* [REQUIRED ACTION]: Restating the data word for word is all that is required.

---------------

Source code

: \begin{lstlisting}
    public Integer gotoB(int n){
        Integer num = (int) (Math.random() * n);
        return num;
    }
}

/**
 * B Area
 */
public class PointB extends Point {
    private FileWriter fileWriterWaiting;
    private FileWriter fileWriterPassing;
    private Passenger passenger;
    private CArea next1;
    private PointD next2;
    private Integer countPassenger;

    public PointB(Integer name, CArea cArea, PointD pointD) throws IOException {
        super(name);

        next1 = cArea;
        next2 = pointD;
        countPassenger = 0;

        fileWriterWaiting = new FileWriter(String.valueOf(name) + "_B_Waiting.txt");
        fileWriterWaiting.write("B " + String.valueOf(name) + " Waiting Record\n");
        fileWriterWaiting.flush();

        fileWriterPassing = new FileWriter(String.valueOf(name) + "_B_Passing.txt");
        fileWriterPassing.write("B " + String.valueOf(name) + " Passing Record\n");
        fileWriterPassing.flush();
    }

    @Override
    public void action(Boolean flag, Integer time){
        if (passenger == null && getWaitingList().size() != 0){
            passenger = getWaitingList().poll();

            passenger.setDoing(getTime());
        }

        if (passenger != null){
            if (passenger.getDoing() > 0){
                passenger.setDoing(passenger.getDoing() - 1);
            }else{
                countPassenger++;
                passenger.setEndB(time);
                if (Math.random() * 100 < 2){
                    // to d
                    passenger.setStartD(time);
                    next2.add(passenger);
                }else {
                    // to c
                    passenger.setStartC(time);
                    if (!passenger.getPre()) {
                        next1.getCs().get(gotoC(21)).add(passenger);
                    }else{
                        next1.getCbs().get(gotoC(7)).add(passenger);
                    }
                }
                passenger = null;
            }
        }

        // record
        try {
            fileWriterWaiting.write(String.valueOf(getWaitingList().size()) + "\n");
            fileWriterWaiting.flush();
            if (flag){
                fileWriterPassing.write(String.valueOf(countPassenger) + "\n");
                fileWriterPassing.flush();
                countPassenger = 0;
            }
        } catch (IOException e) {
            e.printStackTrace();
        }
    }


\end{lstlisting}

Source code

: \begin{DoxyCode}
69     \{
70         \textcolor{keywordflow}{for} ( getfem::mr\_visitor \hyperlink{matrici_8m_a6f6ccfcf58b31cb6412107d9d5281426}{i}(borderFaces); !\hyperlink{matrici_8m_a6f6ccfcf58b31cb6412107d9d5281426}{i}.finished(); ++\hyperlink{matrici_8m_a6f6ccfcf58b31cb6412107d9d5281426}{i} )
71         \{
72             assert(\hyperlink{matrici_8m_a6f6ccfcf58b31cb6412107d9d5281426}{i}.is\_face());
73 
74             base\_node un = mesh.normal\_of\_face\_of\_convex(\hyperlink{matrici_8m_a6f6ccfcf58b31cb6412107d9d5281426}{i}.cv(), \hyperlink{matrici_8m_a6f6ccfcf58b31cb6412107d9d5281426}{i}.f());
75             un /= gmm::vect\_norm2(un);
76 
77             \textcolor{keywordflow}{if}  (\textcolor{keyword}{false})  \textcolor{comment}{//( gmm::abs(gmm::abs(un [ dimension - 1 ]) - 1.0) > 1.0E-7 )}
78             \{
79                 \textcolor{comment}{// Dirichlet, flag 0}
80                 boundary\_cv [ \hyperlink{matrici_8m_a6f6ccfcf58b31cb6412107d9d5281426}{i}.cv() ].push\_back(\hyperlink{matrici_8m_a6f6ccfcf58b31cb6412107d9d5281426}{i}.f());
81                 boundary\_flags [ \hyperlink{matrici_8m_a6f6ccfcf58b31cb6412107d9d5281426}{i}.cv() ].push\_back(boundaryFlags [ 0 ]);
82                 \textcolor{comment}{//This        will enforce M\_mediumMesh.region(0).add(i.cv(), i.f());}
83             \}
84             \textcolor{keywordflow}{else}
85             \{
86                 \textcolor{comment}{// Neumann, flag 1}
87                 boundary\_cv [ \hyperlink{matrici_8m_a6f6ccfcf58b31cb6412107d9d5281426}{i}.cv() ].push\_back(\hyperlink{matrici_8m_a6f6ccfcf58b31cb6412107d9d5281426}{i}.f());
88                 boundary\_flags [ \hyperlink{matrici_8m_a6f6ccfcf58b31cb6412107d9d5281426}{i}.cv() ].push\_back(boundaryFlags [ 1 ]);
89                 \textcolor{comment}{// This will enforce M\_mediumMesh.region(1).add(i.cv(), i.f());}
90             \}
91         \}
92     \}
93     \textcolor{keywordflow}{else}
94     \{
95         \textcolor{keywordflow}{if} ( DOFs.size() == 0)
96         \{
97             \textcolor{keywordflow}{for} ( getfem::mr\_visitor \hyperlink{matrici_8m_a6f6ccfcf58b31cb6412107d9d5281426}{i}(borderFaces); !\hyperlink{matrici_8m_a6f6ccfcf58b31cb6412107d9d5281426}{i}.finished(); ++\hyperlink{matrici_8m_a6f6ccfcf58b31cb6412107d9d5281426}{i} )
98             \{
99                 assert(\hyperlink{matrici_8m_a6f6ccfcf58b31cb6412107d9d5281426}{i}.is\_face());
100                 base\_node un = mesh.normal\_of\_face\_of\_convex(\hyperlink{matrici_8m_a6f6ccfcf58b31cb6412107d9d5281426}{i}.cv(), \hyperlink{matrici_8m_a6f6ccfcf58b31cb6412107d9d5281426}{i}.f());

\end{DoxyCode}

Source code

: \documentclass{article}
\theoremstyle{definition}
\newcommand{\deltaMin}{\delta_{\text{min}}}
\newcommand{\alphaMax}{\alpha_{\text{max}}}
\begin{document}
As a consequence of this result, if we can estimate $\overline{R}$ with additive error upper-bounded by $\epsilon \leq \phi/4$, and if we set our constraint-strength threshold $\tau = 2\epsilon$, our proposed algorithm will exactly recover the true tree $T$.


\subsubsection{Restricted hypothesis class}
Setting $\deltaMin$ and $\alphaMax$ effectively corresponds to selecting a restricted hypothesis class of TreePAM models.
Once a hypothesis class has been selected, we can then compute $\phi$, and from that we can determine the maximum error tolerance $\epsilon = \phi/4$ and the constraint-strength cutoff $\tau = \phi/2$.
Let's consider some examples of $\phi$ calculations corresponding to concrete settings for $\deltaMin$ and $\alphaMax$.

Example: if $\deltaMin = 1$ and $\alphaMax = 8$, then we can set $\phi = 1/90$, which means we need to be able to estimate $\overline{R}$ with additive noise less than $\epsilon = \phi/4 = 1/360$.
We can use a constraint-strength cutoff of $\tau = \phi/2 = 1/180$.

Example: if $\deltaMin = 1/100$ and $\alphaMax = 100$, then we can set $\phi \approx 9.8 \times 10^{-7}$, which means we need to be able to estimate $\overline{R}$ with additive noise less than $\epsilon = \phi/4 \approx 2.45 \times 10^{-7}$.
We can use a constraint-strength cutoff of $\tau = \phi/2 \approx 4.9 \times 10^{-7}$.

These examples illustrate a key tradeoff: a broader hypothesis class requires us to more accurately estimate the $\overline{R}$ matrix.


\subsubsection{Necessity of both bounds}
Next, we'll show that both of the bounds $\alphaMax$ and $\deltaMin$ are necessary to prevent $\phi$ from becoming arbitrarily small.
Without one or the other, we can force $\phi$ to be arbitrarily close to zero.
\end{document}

---------------

* [ANSWER BOX]:
Source code

: \begin{lstlisting}
    public Integer gotoB(int n){
        Integer num = (int) (Math.random() * n);
        return num;
    }
}

/**
 * B Area
 */
public class PointB extends Point {
    private FileWriter fileWriterWaiting;
    private FileWriter fileWriterPassing;
    private Passenger passenger;
    private CArea next1;
    private PointD next2;
    private Integer countPassenger;

    public PointB(Integer name, CArea cArea, PointD pointD) throws IOException {
        super(name);

        next1 = cArea;
        next2 = pointD;
        countPassenger = 0;

        fileWriterWaiting = new FileWriter(String.valueOf(name) + "_B_Waiting.txt");
        fileWriterWaiting.write("B " + String.valueOf(name) + " Waiting Record\n");
        fileWriterWaiting.flush();

        fileWriterPassing = new FileWriter(String.valueOf(name) + "_B_Passing.txt");
        fileWriterPassing.write("B " + String.valueOf(name) + " Passing Record\n");
        fileWriterPassing.flush();
    }

    @Override
    public void action(Boolean flag, Integer time){
        if (passenger == null && getWaitingList().size() != 0){
            passenger = getWaitingList().poll();

            passenger.setDoing(getTime());
        }

        if (passenger != null){
            if (passenger.getDoing() > 0){
                passenger.setDoing(passenger.getDoing() - 1);
            }else{
                countPassenger++;
                passenger.setEndB(time);
                if (Math.random() * 100 < 2){
                    // to d
                    passenger.setStartD(time);
                    next2.add(passenger);
                }else {
                    // to c
                    passenger.setStartC(time);
                    if (!passenger.getPre()) {
                        next1.getCs().get(gotoC(21)).add(passenger);
                    }else{
                        next1.getCbs().get(gotoC(7)).add(passenger);
                    }
                }
                passenger = null;
            }
        }

        // record
        try {
            fileWriterWaiting.write(String.valueOf(getWaitingList().size()) + "\n");
            fileWriterWaiting.flush();
            if (flag){
                fileWriterPassing.write(String.valueOf(countPassenger) + "\n");
                fileWriterPassing.flush();
                countPassenger = 0;
            }
        } catch (IOException e) {
            e.printStackTrace();
        }
    }


\end{lstlisting}

Source code

: \begin{DoxyCode}
69     \{
70         \textcolor{keywordflow}{for} ( getfem::mr\_visitor \hyperlink{matrici_8m_a6f6ccfcf58b31cb6412107d9d5281426}{i}(borderFaces); !\hyperlink{matrici_8m_a6f6ccfcf58b31cb6412107d9d5281426}{i}.finished(); ++\hyperlink{matrici_8m_a6f6ccfcf58b31cb6412107d9d5281426}{i} )
71         \{
72             assert(\hyperlink{matrici_8m_a6f6ccfcf58b31cb6412107d9d5281426}{i}.is\_face());
73 
74             base\_node un = mesh.normal\_of\_face\_of\_convex(\hyperlink{matrici_8m_a6f6ccfcf58b31cb6412107d9d5281426}{i}.cv(), \hyperlink{matrici_8m_a6f6ccfcf58b31cb6412107d9d5281426}{i}.f());
75             un /= gmm::vect\_norm2(un);
76 
77             \textcolor{keywordflow}{if}  (\textcolor{keyword}{false})  \textcolor{comment}{//( gmm::abs(gmm::abs(un [ dimension - 1 ]) - 1.0) > 1.0E-7 )}
78             \{
79                 \textcolor{comment}{// Dirichlet, flag 0}
80                 boundary\_cv [ \hyperlink{matrici_8m_a6f6ccfcf58b31cb6412107d9d5281426}{i}.cv() ].push\_back(\hyperlink{matrici_8m_a6f6ccfcf58b31cb6412107d9d5281426}{i}.f());
81                 boundary\_flags [ \hyperlink{matrici_8m_a6f6ccfcf58b31cb6412107d9d5281426}{i}.cv() ].push\_back(boundaryFlags [ 0 ]);
82                 \textcolor{comment}{//This        will enforce M\_mediumMesh.region(0).add(i.cv(), i.f());}
83             \}
84             \textcolor{keywordflow}{else}
85             \{
86                 \textcolor{comment}{// Neumann, flag 1}
87                 boundary\_cv [ \hyperlink{matrici_8m_a6f6ccfcf58b31cb6412107d9d5281426}{i}.cv() ].push\_back(\hyperlink{matrici_8m_a6f6ccfcf58b31cb6412107d9d5281426}{i}.f());
88                 boundary\_flags [ \hyperlink{matrici_8m_a6f6ccfcf58b31cb6412107d9d5281426}{i}.cv() ].push\_back(boundaryFlags [ 1 ]);
89                 \textcolor{comment}{// This will enforce M\_mediumMesh.region(1).add(i.cv(), i.f());}
90             \}
91         \}
92     \}
93     \textcolor{keywordflow}{else}
94     \{
95         \textcolor{keywordflow}{if} ( DOFs.size() == 0)
96         \{
97             \textcolor{keywordflow}{for} ( getfem::mr\_visitor \hyperlink{matrici_8m_a6f6ccfcf58b31cb6412107d9d5281426}{i}(borderFaces); !\hyperlink{matrici_8m_a6f6ccfcf58b31cb6412107d9d5281426}{i}.finished(); ++\hyperlink{matrici_8m_a6f6ccfcf58b31cb6412107d9d5281426}{i} )
98             \{
99                 assert(\hyperlink{matrici_8m_a6f6ccfcf58b31cb6412107d9d5281426}{i}.is\_face());
100                 base\_node un = mesh.normal\_of\_face\_of\_convex(\hyperlink{matrici_8m_a6f6ccfcf58b31cb6412107d9d5281426}{i}.cv(), \hyperlink{matrici_8m_a6f6ccfcf58b31cb6412107d9d5281426}{i}.f());

\end{DoxyCode}

Source code

: \documentclass{article}
\theoremstyle{definition}
\newcommand{\deltaMin}{\delta_{\text{min}}}
\newcommand{\alphaMax}{\alpha_{\text{max}}}
\begin{document}
As a consequence of this result, if we can estimate $\overline{R}$ with additive error upper-bounded by $\epsilon \leq \phi/4$, and if we set our constraint-strength threshold $\tau = 2\epsilon$, our proposed algorithm will exactly recover the true tree $T$.


\subsubsection{Restricted hypothesis class}
Setting $\deltaMin$ and $\alphaMax$ effectively corresponds to selecting a restricted hypothesis class of TreePAM models.
Once a hypothesis class has been selected, we can then compute $\phi$, and from that we can determine the maximum error tolerance $\epsilon = \phi/4$ and the constraint-strength cutoff $\tau = \phi/2$.
Let's consider some examples of $\phi$ calculations corresponding to concrete settings for $\deltaMin$ and $\alphaMax$.

Example: if $\deltaMin = 1$ and $\alphaMax = 8$, then we can set $\phi = 1/90$, which means we need to be able to estimate $\overline{R}$ with additive noise less than $\epsilon = \phi/4 = 1/360$.
We can use a constraint-strength cutoff of $\tau = \phi/2 = 1/180$.

Example: if $\deltaMin = 1/100$ and $\alphaMax = 100$, then we can set $\phi \approx 9.8 \times 10^{-7}$, which means we need to be able to estimate $\overline{R}$ with additive noise less than $\epsilon = \phi/4 \approx 2.45 \times 10^{-7}$.
We can use a constraint-strength cutoff of $\tau = \phi/2 \approx 4.9 \times 10^{-7}$.

These examples illustrate a key tradeoff: a broader hypothesis class requires us to more accurately estimate the $\overline{R}$ matrix.


\subsubsection{Necessity of both bounds}
Next, we'll show that both of the bounds $\alphaMax$ and $\deltaMin$ are necessary to prevent $\phi$ from becoming arbitrarily small.
Without one or the other, we can force $\phi$ to be arbitrarily close to zero.
\end{document}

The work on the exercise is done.